A firm like Pivotal Labs (which, I just discovered, is now VMware Tanzu Labs, which is frankly the saddest thing I have read all day) would have a dataset and a good enough understanding of the assumptions in their Pivotal Tracker software to do good research here. I'm almost certain that they have internal papers that are far beyond the state of the art, so to speak, in the broader academic literature.
I'd say Agile methodologies have done well in exposing the key factors for successful delivery, and they seem not very amenable to generalisation:
- creative endeavours such as software creation are fraught with estimation difficulties (contrast, say, with migrating VMs from on-prem to cloud)

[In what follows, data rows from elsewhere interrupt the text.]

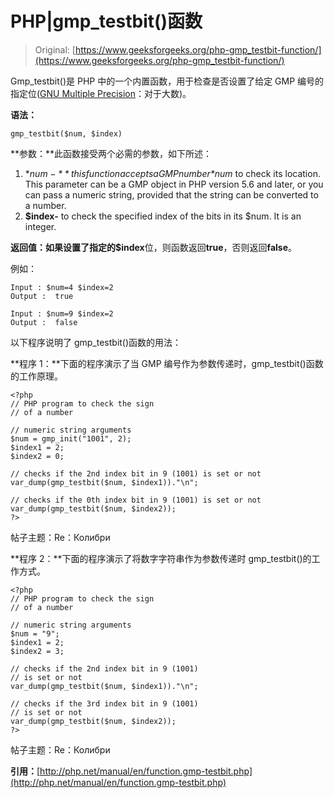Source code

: # PHP|gmp_testbit()函数

> Original: [https://www.geeksforgeeks.org/php-gmp_testbit-function/](https://www.geeksforgeeks.org/php-gmp_testbit-function/)

Gmp_testbit()是 PHP 中的一个内置函数，用于检查是否设置了给定 GMP 编号的指定位([GNU Multiple Precision](https://en.wikipedia.org/wiki/GNU_Multiple_Precision_Arithmetic_Library)：对于大数)。

**语法：**

```
gmp_testbit($num, $index)
```

**参数：**此函数接受两个必需的参数，如下所述：

1.  **$num-** this function accepts a GMP number *$num* to check its location. This parameter can be a GMP object in PHP version 5.6 and later, or you can pass a numeric string, provided that the string can be converted to a number.
2.  **$index-** to check the specified index of the bits in its $num. It is an integer.

**返回值：**如果设置了指定的**$index**位，则函数返回**true**，否则返回**false**。

例如：

```
Input : $num=4 $index=2
Output :  true

Input : $num=9 $index=2
Output :  false

```

以下程序说明了 gmp_testbit()函数的用法：

**程序 1：**下面的程序演示了当 GMP 编号作为参数传递时，gmp_testbit()函数的工作原理。

```
<?php
// PHP program to check the sign 
// of a number 

// numeric string arguments 
$num = gmp_init("1001", 2);
$index1 = 2; 
$index2 = 0; 

// checks if the 2nd index bit in 9 (1001) is set or not
var_dump(gmp_testbit($num, $index1))."\n";  

// checks if the 0th index bit in 9 (1001) is set or not
var_dump(gmp_testbit($num, $index2));  
?>
```

帖子主题：Re：Колибри

**程序 2：**下面的程序演示了将数字字符串作为参数传递时 gmp_testbit()的工作方式。

```
<?php
// PHP program to check the sign 
// of a number 

// numeric string arguments 
$num = "9";
$index1 = 2; 
$index2 = 3; 

// checks if the 2nd index bit in 9 (1001) 
// is set or not
var_dump(gmp_testbit($num, $index1))."\n";  

// checks if the 3rd index bit in 9 (1001) 
// is set or not
var_dump(gmp_testbit($num, $index2));  
?>
```

帖子主题：Re：Колибри

**引用：**[http://php.net/manual/en/function.gmp-testbit.php](http://php.net/manual/en/function.gmp-testbit.php)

- whoever prioritises / deprioritises features will have a large say in the accuracy
- whatever technologies imposed/chosen will have a reasonable say in the accuracy
- whatever architecture decided on will have a reasonable say in the accuracy
- unforeseen requirements that may necessitate architecture / tech / people changes have a large say in the accuracy
- individuals' skills in a team will have a very large say in the accuracy
- how long a team has worked together / in an architecture / with a technology will have a very large say in the accuracy
We know all this. What can we learn? Genuine question.
If researchers aren’t doing anything to quantify and assess these ideas around estimation, I don’t know what the point of that entire sub-field of research is, beyond cranking out papers.
The issue here is that if you examine most projects today, it requires effort to collect data about what happened. So much that happens is untracked. That untracked stuff is a source of error.
Dont be so hard on HN, I would say given how niche the actual article topic is, the more generic discussion about software estimation is both relevant and relatable.
I'll be hard on HN here. The more generic discussion is barely relevant to the article. It's a prime example of people seeing an article title as a chance to say something they've already been thinking rather than a chance to read something new.
According to the article, proper research remains a struggle due to outdated datasets from before modern agile methodologies, and that the modern datasets from industry are hard if not impossible to gather.
If industry is truly interested in improving software development and estimation, their data should be anonymized and made available to researchers for analysis.